The Macro Reason for Molecular Research

This article appears in the spring 2020 issue of STILLPOINT magazine: “Generation Gordon.”

Thirty years ago, the Human Genome Project launched. Over the following decade, with the involvement of 2,800 scientists from around the globe and a budget of three million dollars, it would sequence and map every gene that makes up the human DNA. 

The Project produced what many have called the manual for the human body—a record of the physical and functional attributes of each of the tens of thousands of genes that make up the 23 chromosomes in DNA—which helps scientists better understand, diagnose and treat genetic diseases. 

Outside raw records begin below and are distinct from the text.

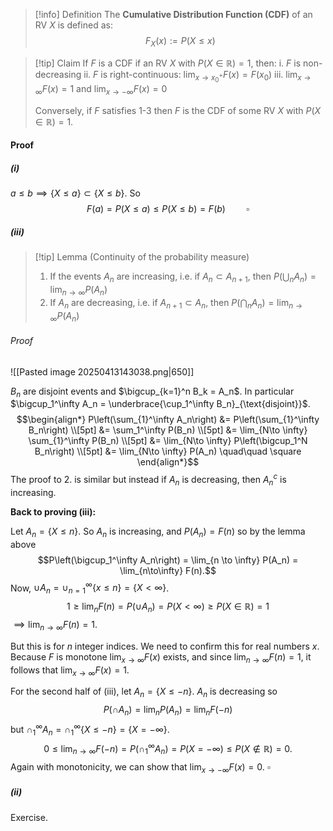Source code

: >[!info] Definition
>The **Cumulative Distribution Function (CDF)** of an RV $X$ is defined as:
>$$F_X(x) := P(X\leq x)$$

>[!tip] Claim
>If $F$ is a CDF if an RV $X$ with $P(X \in \mathbb{R}) = 1$, then:
>i. $F$ is non-decreasing
>ii. $F$ is right-continuous: $\lim_{x \to x_0^+} F(x) = F(x_0)$
>iii. $\lim_{x \to \infty} F(x) = 1$ and $\lim_{x \to -\infty} F(x) = 0$
>   
>   Conversely, if $F$ satisfies 1-3 then $F$ is the CDF of some RV $X$ with $P(X \in \mathbb{R})=1$.
#### Proof
##### (i)
$a\leq b \implies \{X \leq a\} \subset \{X \leq b\}$. So
$$F(a) = P(X\leq a) \leq P(X\leq b) = F(b) \quad \quad \square$$

##### (iii)
>[!tip] Lemma (Continuity of the probability measure)
>1. If the events $A_n$ are increasing, i.e. if $A_n \subset A_{n+1}$, then $P\left(\bigcup_n A_n \right) = \lim_{n \to \infty} P(A_n)$
>2. If $A_n$ are decreasing, i.e. if $A_{n+1}\subset A_n$, then $P\left(\bigcap_n A_n\right) = \lim_{n \to \infty} P(A_n)$

###### Proof

![[Pasted image 20250413143038.png|650]]

$B_n$ are disjoint events and $\bigcup_{k=1}^n B_k = A_n$. In particular $\bigcup_1^\infty A_n = \underbrace{\cup_1^\infty B_n}_{\text{disjoint}}$.
$$\begin{align*}
P\left(\sum_{1}^\infty A_n\right) &= P\left(\sum_{1}^\infty B_n\right) \\[5pt]
&= \sum_1^\infty P(B_n) \\[5pt]
&= \lim_{N\to \infty} \sum_{1}^\infty P(B_n) \\[5pt]
&= \lim_{N\to \infty} P\left(\bigcup_1^N B_n\right) \\[5pt]
&= \lim_{N\to \infty} P(A_n)  \quad\quad \square
\end{align*}$$
The proof to 2. is similar but instead if $A_n$ is decreasing, then $A_n^c$ is increasing.

**Back to proving (iii):**

Let $A_n = \{X \leq n\}$. So $A_n$ is increasing, and $P(A_n) = F(n)$ so by the lemma above
$$P\left(\bigcup_1^\infty A_n\right) = \lim_{n \to \infty} P(A_n) =  \lim_{n\to\infty} F(n).$$
Now, $\cup A_n = \cup_{n=1}^\infty \{x \leq n\} = \{X < \infty \}$.  
$$1 \geq \lim_{n} F(n) = P(\cup A_n) = P(X < \infty)  \geq P(X \in \mathbb{R}) = 1$$
$\implies \lim_{n\to \infty} F(n) = 1$.

But this is for $n$ integer indices. We need to confirm this for real numbers $x$. Because $F$ is monotone $\lim_{x\to \infty} F(x)$ exists, and since $\lim_{n\to \infty} F(n) = 1$, it follows that $\lim_{x \to \infty} F(x) = 1$.

For the second half of (iii), let $A_n = \{X \leq -n\}$. $A_n$ is decreasing so 
$$P(\cap A_n) = \lim_n P(A_n) = \lim_n F(-n)$$
but $\cap_1^\infty A_n = \cap_1^\infty \{X \leq -n\} = \{X = -\infty\}$.
$$ 0 \leq \lim_{n\to \infty} F(-n) = P(\cap_1^\infty A_n) = P(X= -\infty) \leq P(X \not\in \mathbb{R}) = 0.$$
Again with monotonicity, we can show that $\lim_{x \to -\infty} F(x) = 0$.        $\square$ 

##### (ii) 
Exercise.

“Today we can sequence the human genome in less than a day,” says biochemistry major Nathan Gill ’20, “thanks to advancements in genome sequencing making it faster, more accessible, cheaper and more accurate.” 

Last summer, Gill became part of a global effort to develop better, faster ways to sequence proteins. Proteins are built based on information encoded in DNA and perform a wide range of functions. But because their structures and components are much more complicated, there is not yet a simple way to sequence them. 

Gill was selected for a highly competitive Summer Undergraduate Research Fellowship through the National Institute of Standards and Technology in Maryland. He spent 11 weeks last summer at the Institute for Bioscience and Biotechnology Research under the wing of two research scientists. Together they investigated one particular protein, ClpS, whose binding properties and behavior (how it interacts with other proteins) make it a good candidate for helping to advance protein identification and sequencing. 

Commonly known as the “dietary benefit” in food like meats, beans and eggs, proteins also play a role in hormones, immune responses and muscle development. Sequencing them will make research easier, says Gill, whose work contributed to the development of a patent and publication. “A lot of biochemistry is focused on proteins, and being able to sequence a protein is a good step to understanding that protein’s possible function and biochemical properties.” And improving the ability to study proteins means increasing the opportunity to find answers to things like sleep disorders, autoimmune diseases and cancer. 

Back at Gordon, Gill carries around a plastic blue replica of ClpS in his backpack. To the unknowing observer, it may look like an unwieldy string of confetti. But for Gill it’s a token of his hard work and a reminder of why he’s doing it. 

Faith and science, he says, are a lot like the twisting helical structures found in DNA. “They’re not the exact same thing; they’re not two totally separate things. But they are winding around each other and connecting.” 

After a previous church experience led Gill to believe he had to choose either science or faith, “I came to Gordon almost as a test,” he says, “to see whether the two could actually be integrated in a healthy way.” 

“I was skeptical and worried,” he remembers. “I’ve met some of the best people I’ve ever known at Gordon. They both reaffirmed my love for science and biochemistry but also how faith can be integrated with that.” Like the two intertwining strands of a helix, he says, “faith and science cross over.”